> Task to carry out: The material below has pictures in it. Set down only the lines from the line containing "this.foot = 0;//进行清零的处理，需要进行角标的操作" through the line containing "#### KUDO Controller Reconcile Cycle", word for word, and leave the pictures behind.

● ● ●

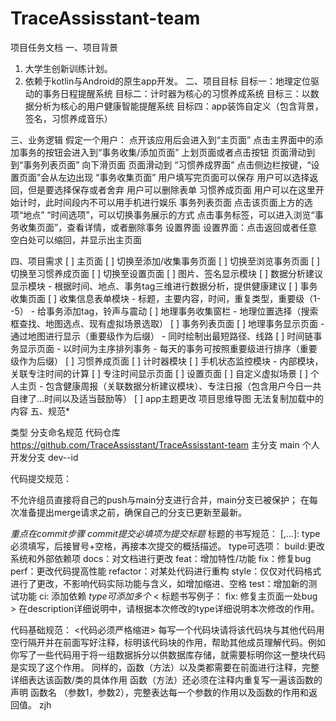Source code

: # TraceAssisstant-team
项目任务文档
一、项目背景
1. 大学生创新训练计划。
2. 依赖于kotlin与Android的原生app开发。
二、项目目标
目标一：地理定位驱动的事务日程提醒系统
目标二：计时器为核心的习惯养成系统
目标三：以数据分析为核心的用户健康智能提醒系统
目标四：app装饰自定义（包含背景，签名，习惯养成音乐）

三、业务逻辑
假定一个用户：
点开该应用后会进入到“主页面”
点击主界面中的添加事务的按钮会进入到“事务收集/添加页面”
上划页面或者点击按钮 页面滑动到到“事务列表页面”
向下滑页面 页面滑动到 “习惯养成界面”
点击侧边栏按键，“设置页面”会从左边出现
“事务收集页面”
用户填写完页面可以保存
用户可以选择返回，但是要选择保存或者舍弃
用户可以删除表单
习惯养成页面
用户可以在这里开始计时，此时间段内不可以用手机进行娱乐
事务列表页面
点击该页面上方的选项“地点”  “时间选项”，可以切换事务展示的方式
点击事务标签，可以进入浏览“事务收集页面”，查看详情，或者删除事务
设置界面
设置界面：点击返回或者任意空白处可以缩回，并显示出主页面

四、项目需求
[ ] 主页面
  [ ] 切换至添加/收集事务页面
  [ ] 切换至浏览事务页面
  [ ] 切换至习惯养成页面
  [ ] 切换至设置页面
  [ ] 图片、签名显示模块
  [ ] 数据分析建议显示模块
    - 根据时间、地点、事务tag三维进行数据分析，提供健康建议
[ ] 事务收集页面
  [ ] 收集信息表单模块
    - 标题，主要内容，时间，重复类型，重要级（1--5）
    - 给事务添加tag，铃声与震动
  [ ] 地理事务收集窗栏
    - 地理位置选择（搜索框查找、地图选点、现有虚拟场景选取）
[ ] 事务列表页面
  [ ] 地理事务显示页面
    - 通过地图进行显示（重要级作为后缀）
    - 同时绘制出最短路径、线路
  [ ] 时间链事务显示页面
    - 以时间为主序排列事务
    - 每天的事务可按照重要级进行排序（重要级作为后缀）
[ ] 习惯养成页面
  [ ] 计时器模块
  [ ] 手机状态监控模块
    - 内部模块，关联专注时间的计算
  [ ] 专注时间显示页面
[ ] 设置页面
  [ ] 自定义虚拟场景
  [ ] 个人主页
    - 包含健康周报（关联数据分析建议模块）、专注日报（包含用户今日一共自律了...时间以及适当鼓励等）
  [ ] app主题更改
项目思维导图
无法复制加载中的内容
五、规范*

类型
分支命名规范
代码仓库
https://github.com/TraceAssisstant/TraceAssisstant-team
主分支
main
个人开发分支
dev--id

代码提交规范：

不允许组员直接将自己的push与main分支进行合并，main分支已被保护；
在每次准备提出merge请求之前，确保自己的分支已更新至最新。

*重点在commit步骤*
*commit提交必填项为提交标题*
标题的书写规范： <type>[<type2>,<type3>...]: <subject>
type必须填写，后接冒号+空格，再接本次提交的概括描述。
type可选项：
build:更改系统和外部依赖项
docs：对文档进行更改
feat：增加特性/功能
fix：修复bug
perf：更改代码提高性能
refactor：对某处代码进行重构
style：仅仅对代码格式进行了更改，不影响代码实际功能与含义，如增加缩进、空格
test：增加新的测试功能
ci: 添加依赖
*type可添加多个*
< 标题书写例子： fix: 修复主页面一处bug >
在description详细说明中，请根据本次修改的type详细说明本次修改的作用。


代码基础规范：
<代码必须严格缩进>
每写一个代码块请将该代码块与其他代码用空行隔开并在前面写好注释，标明该代码块的作用，帮助其他成员理解代码。例如你写了一些代码用于将一组数据拆分以供数据库存储，就需要标明你这一整块代码是实现了这个作用。
同样的，函数（方法）以及类都需要在前面进行注释，完整详细表达该函数/类的具体作用
函数（方法）还必须在注释内重复写一遍该函数的声明  函数名 （参数1，参数2），完整表达每一个参数的作用以及函数的作用和返回值。
zjh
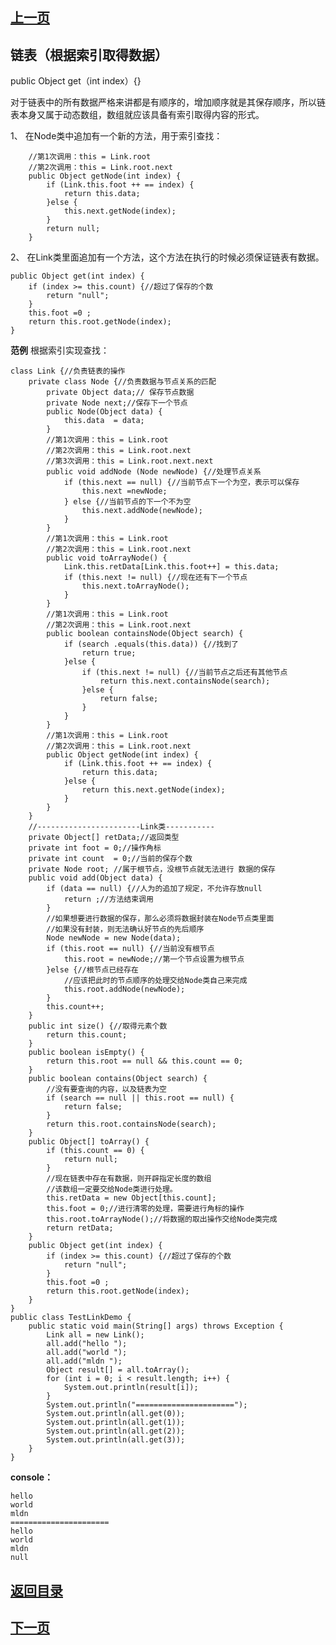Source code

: ## [上一页](course101)

## 链表（根据索引取得数据）

public Object get（int index）{}

对于链表中的所有数据严格来讲都是有顺序的，增加顺序就是其保存顺序，所以链表本身又属于动态数组，数组就应该具备有索引取得内容的形式。

1、 在Node类中追加有一个新的方法，用于索引查找：

		//第1次调用：this = Link.root
		//第2次调用：this = Link.root.next
		public Object getNode(int index) {
			if (Link.this.foot ++ == index) {
				return this.data;
			}else {
				this.next.getNode(index);
			}
			return null;
		}

2、 在Link类里面追加有一个方法，这个方法在执行的时候必须保证链表有数据。

	public Object get(int index) {
		if (index >= this.count) {//超过了保存的个数
			return "null";
		}
		this.foot =0 ;
		return this.root.getNode(index);
	}


**范例** 根据索引实现查找：
	
	class Link {//负责链表的操作
		private class Node {//负责数据与节点关系的匹配
			private Object data;// 保存节点数据
			private Node next;//保存下一个节点
			public Node(Object data) {
				this.data  = data;
			}
			//第1次调用：this = Link.root
			//第2次调用：this = Link.root.next
			//第3次调用：this = Link.root.next.next
			public void addNode (Node newNode) {//处理节点关系
				if (this.next == null) {//当前节点下一个为空，表示可以保存
					this.next =newNode;
				} else {//当前节点的下一个不为空
					this.next.addNode(newNode);
				}
			}
			//第1次调用：this = Link.root
			//第2次调用：this = Link.root.next
			public void toArrayNode() {
				Link.this.retData[Link.this.foot++] = this.data;
				if (this.next != null) {//现在还有下一个节点
					this.next.toArrayNode();
				}
			}
			//第1次调用：this = Link.root
			//第2次调用：this = Link.root.next
			public boolean containsNode(Object search) {
				if (search .equals(this.data)) {//找到了
					return true;
				}else {
					if (this.next != null) {//当前节点之后还有其他节点
						return this.next.containsNode(search);
					}else {
						return false;
					}
				}
			}
			//第1次调用：this = Link.root
			//第2次调用：this = Link.root.next
			public Object getNode(int index) {
				if (Link.this.foot ++ == index) {
					return this.data;
				}else {
					return this.next.getNode(index);
				}
			}
		}
		//-----------------------Link类-----------
		private Object[] retData;//返回类型
		private int foot = 0;//操作角标
		private int count  = 0;//当前的保存个数
		private Node root; //属于根节点，没根节点就无法进行 数据的保存
		public void add(Object data) {
			if (data == null) {//人为的追加了规定，不允许存放null
				return ;//方法结束调用
			}
			//如果想要进行数据的保存，那么必须将数据封装在Node节点类里面
			//如果没有封装，则无法确认好节点的先后顺序
			Node newNode = new Node(data);
			if (this.root == null) {//当前没有根节点
				this.root = newNode;//第一个节点设置为根节点
			}else {//根节点已经存在
				//应该把此时的节点顺序的处理交给Node类自己来完成
				this.root.addNode(newNode);
			}
			this.count++;
		}	
		public int size() {//取得元素个数
			return this.count;
		}
		public boolean isEmpty() {
			return this.root == null && this.count == 0;
		}
		public boolean contains(Object search) {
			//没有要查询的内容，以及链表为空
			if (search == null || this.root == null) {
				return false;
			}
			return this.root.containsNode(search);
		}
		public Object[] toArray() {
			if (this.count == 0) {
				return null;
			}
			//现在链表中存在有数据，则开辟指定长度的数组
			//该数组一定要交给Node类进行处理。
			this.retData = new Object[this.count];
			this.foot = 0;//进行清零的处理，需要进行角标的操作
			this.root.toArrayNode();//将数据的取出操作交给Node类完成
			return retData;
		}
		public Object get(int index) {
			if (index >= this.count) {//超过了保存的个数
				return "null";
			}
			this.foot =0 ;
			return this.root.getNode(index);
		}
	}
	public class TestLinkDemo {
		public static void main(String[] args) throws Exception {
			Link all = new Link();
			all.add("hello ");
			all.add("world ");
			all.add("mldn ");
			Object result[] = all.toArray();
			for (int i = 0; i < result.length; i++) {
				System.out.println(result[i]);
			}
			System.out.println("======================");
			System.out.println(all.get(0));
			System.out.println(all.get(1));
			System.out.println(all.get(2));
			System.out.println(all.get(3));
		}
	}

**console：**

	hello 
	world 
	mldn 
	======================
	hello 
	world 
	mldn 
	null



## [返回目录](https://wuchengcheng110120.github.io/learnJava)
## [下一页](course103)
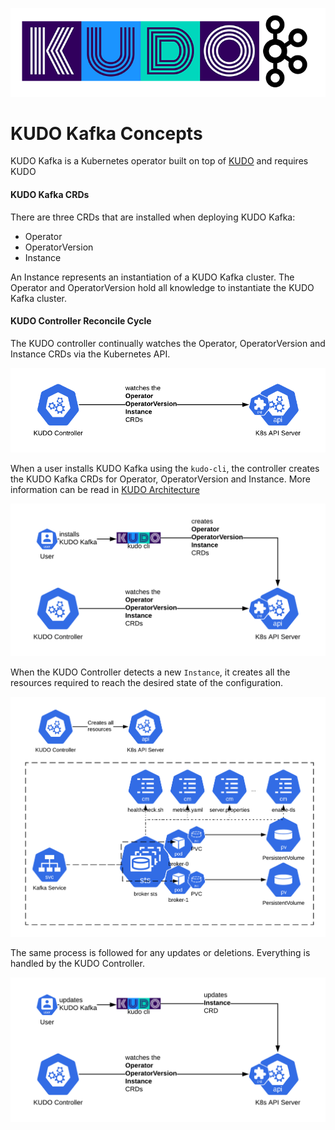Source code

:![kudo-kafka](./resources/images/kudo-kafka.png)

# KUDO Kafka Concepts

KUDO Kafka is a Kubernetes operator built on top of [KUDO](kudo.dev) and requires KUDO

#### KUDO Kafka CRDs

There are three CRDs that are installed when deploying KUDO Kafka:

- Operator
- OperatorVersion
- Instance

An Instance represents an instantiation of a KUDO Kafka cluster. The Operator and OperatorVersion hold all knowledge to instantiate the KUDO Kafka cluster. 

#### KUDO Controller Reconcile Cycle

The KUDO controller continually watches the Operator, OperatorVersion and Instance CRDs via the Kubernetes API.

![kudo-kafka](./resources/images/kudo-controller-kafka.png)

When a user installs KUDO Kafka using the `kudo-cli`, the controller creates the KUDO Kafka CRDs for Operator, OperatorVersion and Instance. More information can be read in [KUDO Architecture](https://kudo.dev/docs/architecture.html#architecture-diagram) 

![kudo-kafka](./resources/images/kudo-installs-kafka.png)

When the KUDO Controller detects a new `Instance`, it creates all the resources required to reach the desired state of the configuration. 

![kudo-kafka](./resources/images/kafka-cluster.png)

The same process is followed for any updates or deletions. Everything is handled by the KUDO Controller.

![kudo-kafka](./resources/images/kudo-update-kafka.png)

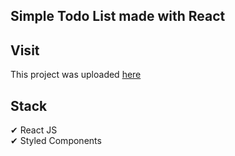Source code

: ## Simple Todo List made with React

## Visit

This project was uploaded [here](https://hr-todo-list.netlify.app)

## Stack

✔ React JS\
✔ Styled Components
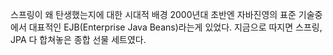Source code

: 스프링이 왜 탄생했는지에 대한 시대적 배경
2000년대 초반엔 자바진영의 표준 기술중에서 대표적인 EJB(Enterprise Java Beans)라는게 있었다.
지금으로 따지면 스프링, JPA 다 합쳐놓은 종합 선물 세트였다.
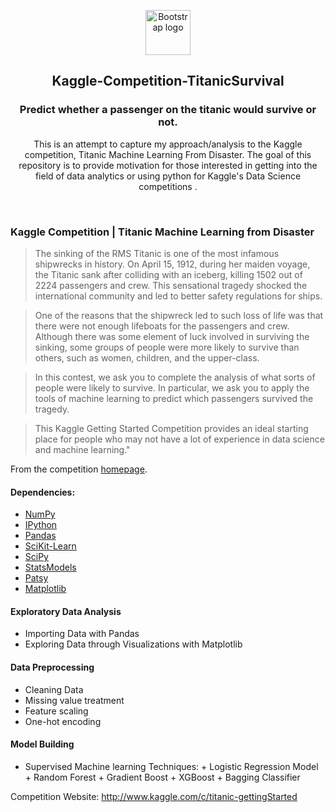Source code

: <p align="center">
  <a href="https://getbootstrap.com/">
    <img src="https://getbootstrap.com/docs/4.1/assets/brand/bootstrap-solid.svg" alt="Bootstrap logo" width=72 height=72>
  </a>

  <h2 align="center">Kaggle-Competition-TitanicSurvival</h2>
  <h3 align="center">Predict whether a passenger on the titanic would survive or not.</h3>

  <p align="center">
    This is an attempt to capture my approach/analysis to the Kaggle competition, Titanic Machine Learning From Disaster. The goal of this repository is to provide motivation for those interested in getting into the field of data analytics or using python for Kaggle's Data Science competitions .
    <br>
    
  </p>
</p>

<br> 


### Kaggle Competition | Titanic Machine Learning from Disaster

>The sinking of the RMS Titanic is one of the most infamous shipwrecks in history.  On April 15, 1912, during her maiden voyage, the Titanic sank after colliding with an iceberg, killing 1502 out of 2224 passengers and crew.  This sensational tragedy shocked the international community and led to better safety regulations for ships.

>One of the reasons that the shipwreck led to such loss of life was that there were not enough lifeboats for the passengers and crew.  Although there was some element of luck involved in surviving the sinking, some groups of people were more likely to survive than others, such as women, children, and the upper-class.

>In this contest, we ask you to complete the analysis of what sorts of people were likely to survive.  In particular, we ask you to apply the tools of machine learning to predict which passengers survived the tragedy.

>This Kaggle Getting Started Competition provides an ideal starting place for people who may not have a lot of experience in data science and machine learning."

From the competition [homepage](http://www.kaggle.com/c/titanic-gettingStarted).

#### Dependencies:
* [NumPy](http://www.numpy.org/)
* [IPython](http://ipython.org/)
* [Pandas](http://pandas.pydata.org/)
* [SciKit-Learn](http://scikit-learn.org/stable/)
* [SciPy](http://www.scipy.org/)
* [StatsModels](http://statsmodels.sourceforge.net/)
* [Patsy](http://patsy.readthedocs.org/en/latest/)
* [Matplotlib](http://matplotlib.org/)

#### Exploratory Data Analysis
*   Importing Data with Pandas
*   Exploring Data through Visualizations with Matplotlib

#### Data Preprocessing
*   Cleaning Data
*   Missing value treatment
*   Feature scaling
*   One-hot encoding

#### Model Building
*    Supervised Machine learning Techniques:
    +   Logistic Regression Model
    +   Random Forest
    +   Gradient Boost
    +   XGBoost
    +   Bagging Classifier

Competition Website: http://www.kaggle.com/c/titanic-gettingStarted
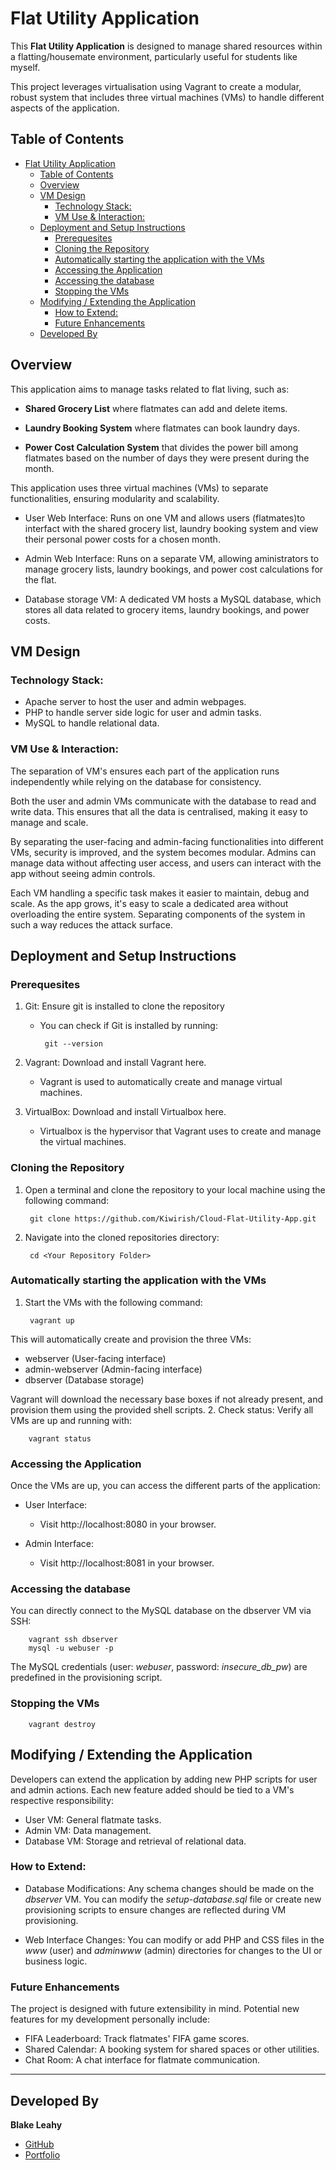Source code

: 
# Flat Utility Application

This **Flat Utility Application** is designed to manage shared resources within a flatting/housemate environment, particularly useful for students like myself.

This project leverages virtualisation using Vagrant to create a modular, robust system that includes three virtual machines (VMs) to handle different aspects of the application. 

## Table of Contents

- [Flat Utility Application](#flat-utility-application)
  - [Table of Contents](#table-of-contents)
  - [Overview](#overview)
  - [VM Design](#vm-design)
    - [Technology Stack:](#technology-stack)
    - [VM Use \& Interaction:](#vm-use--interaction)
  - [Deployment and Setup Instructions](#deployment-and-setup-instructions)
    - [Prerequesites](#prerequesites)
    - [Cloning the Repository](#cloning-the-repository)
    - [Automatically starting the application with the VMs](#automatically-starting-the-application-with-the-vms)
    - [Accessing the Application](#accessing-the-application)
    - [Accessing the database](#accessing-the-database)
    - [Stopping the VMs](#stopping-the-vms)
  - [Modifying / Extending the Application](#modifying--extending-the-application)
    - [How to Extend:](#how-to-extend)
    - [Future Enhancements](#future-enhancements)
  - [Developed By](#developed-by)

## Overview

This application aims to manage tasks related to flat living, such as: 
 - **Shared Grocery List** where flatmates can add and delete items.
  
 - **Laundry Booking System** where flatmates can book laundry days.
  
 - **Power Cost Calculation System** that divides the power bill among flatmates based on the number of days they were present during the month.
  

This application uses three virtual machines (VMs) to separate functionalities, ensuring modularity and scalability. 

 - User Web Interface: Runs on one VM and allows users (flatmates)to interfact with the shared grocery list, laundry booking system and view their personal power costs for a chosen month.

 - Admin Web Interface: Runs on a separate VM, allowing aministrators to manage grocery lists, laundry bookings, and power cost calculations for the flat. 
  
  - Database storage VM: A dedicated VM hosts a MySQL database, which stores all data related to grocery items, laundry bookings, and power costs. 
  
## VM Design

### Technology Stack: 
 - Apache server to host the user and admin webpages.
 - PHP to handle server side logic for user and admin tasks. 
 - MySQL to handle relational data. 

### VM Use & Interaction:

The separation of VM's ensures each part of the application runs independently while relying on the database for consistency.

Both the user and admin VMs communicate with the database to read and write data. This ensures that all the data is centralised, making it easy to manage and scale. 

By separating the user-facing and admin-facing functionalities into different VMs, security is improved, and the system becomes modular. Admins can manage data without affecting user access, and users can interact with the app without seeing admin controls. 

Each VM handling a specific task makes it easier to maintain, debug and scale. As the app grows, it's easy to scale a dedicated area without overloading the entire system. Separating components of the system in such a way reduces the attack surface. 

## Deployment and Setup Instructions

### Prerequesites
1. Git: Ensure git is installed to clone the repository
  
     - You can check if Git is installed by running: 

            git --version

2. Vagrant: Download and install Vagrant here.

    - Vagrant is used to automatically create and manage virtual machines.

3. VirtualBox: Download and install Virtualbox here. 
    - Virtualbox is the hypervisor that Vagrant uses to create and manage the virtual machines. 

### Cloning the Repository
1. Open a terminal and clone the repository to your local machine using the following command: 

        git clone https://github.com/Kiwirish/Cloud-Flat-Utility-App.git
2. Navigate into the cloned repositories directory:

        cd <Your Repository Folder>

### Automatically starting the application with the VMs

1. Start the VMs with the following command:
   
        vagrant up

This will automatically create and provision the three VMs: 
 - webserver (User-facing interface)
 - admin-webserver (Admin-facing interface)
 - dbserver (Database storage)
  
Vagrant will download the necessary base boxes if not already present, and provision them using the provided shell scripts.
2. Check status: Verify all VMs are up and running with: 
   
        vagrant status 

### Accessing the Application
Once the VMs are up, you can access the different parts of the application: 

- User Interface: 
  
  - Visit http://localhost:8080 in your browser.

- Admin Interface: 
  
  - Visit http://localhost:8081 in your browser.
  
### Accessing the database
You can directly connect to the MySQL database on the dbserver VM via SSH: 

        vagrant ssh dbserver
        mysql -u webuser -p

The MySQL credentials (user: *webuser*, password: *insecure_db_pw*) are predefined in the provisioning script.

### Stopping the VMs 

        vagrant destroy


## Modifying / Extending the Application

Developers can extend the application by adding new PHP scripts for user and admin actions. Each new feature added should be tied to a VM's respective responsibility:

 - User VM: General flatmate tasks.
 - Admin VM: Data management.
 - Database VM: Storage and retrieval of relational data.
  
### How to Extend:

 - Database Modifications: Any schema changes should be made on the *dbserver* VM. You can modify the *setup-database.sql* file or create new provisioning scripts to ensure changes are reflected during VM provisioning.

 - Web Interface Changes: You can modify or add PHP and CSS files in the *www* (user) and *adminwww* (admin) directories for changes to the UI or business logic.

### Future Enhancements
The project is designed with future extensibility in mind. Potential new features for my development personally include:

 - FIFA Leaderboard: Track flatmates' FIFA game scores.
 - Shared Calendar: A booking system for shared spaces or other utilities.
 - Chat Room: A chat interface for flatmate communication.
  

---

## Developed By

**Blake Leahy**


- [GitHub](https://github.com/Kiwirish)
- [Portfolio](https://blakeleahy.tech)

● ● ●

> Response area:
			this.foot = 0;//进行清零的处理，需要进行角标的操作
			this.root.toArrayNode();//将数据的取出操作交给Node类完成
			return retData;
		}
		public Object get(int index) {
			if (index >= this.count) {//超过了保存的个数
				return "null";
			}
			this.foot =0 ;
			return this.root.getNode(index);
		}
	}
	public class TestLinkDemo {
		public static void main(String[] args) throws Exception {
			Link all = new Link();
			all.add("hello ");
			all.add("world ");
			all.add("mldn ");
			Object result[] = all.toArray();
			for (int i = 0; i < result.length; i++) {
				System.out.println(result[i]);
			}
			System.out.println("======================");
			System.out.println(all.get(0));
			System.out.println(all.get(1));
			System.out.println(all.get(2));
			System.out.println(all.get(3));
		}
	}

**console：**

	hello 
	world 
	mldn 
	======================
	hello 
	world 
	mldn 
	null



## [返回目录](https://wuchengcheng110120.github.io/learnJava)
## [下一页](course103)
Source code

:![kudo-kafka](./resources/images/kudo-kafka.png)

# KUDO Kafka Concepts

KUDO Kafka is a Kubernetes operator built on top of [KUDO](kudo.dev) and requires KUDO

#### KUDO Kafka CRDs

There are three CRDs that are installed when deploying KUDO Kafka:

- Operator
- OperatorVersion
- Instance

An Instance represents an instantiation of a KUDO Kafka cluster. The Operator and OperatorVersion hold all knowledge to instantiate the KUDO Kafka cluster. 

#### KUDO Controller Reconcile Cycle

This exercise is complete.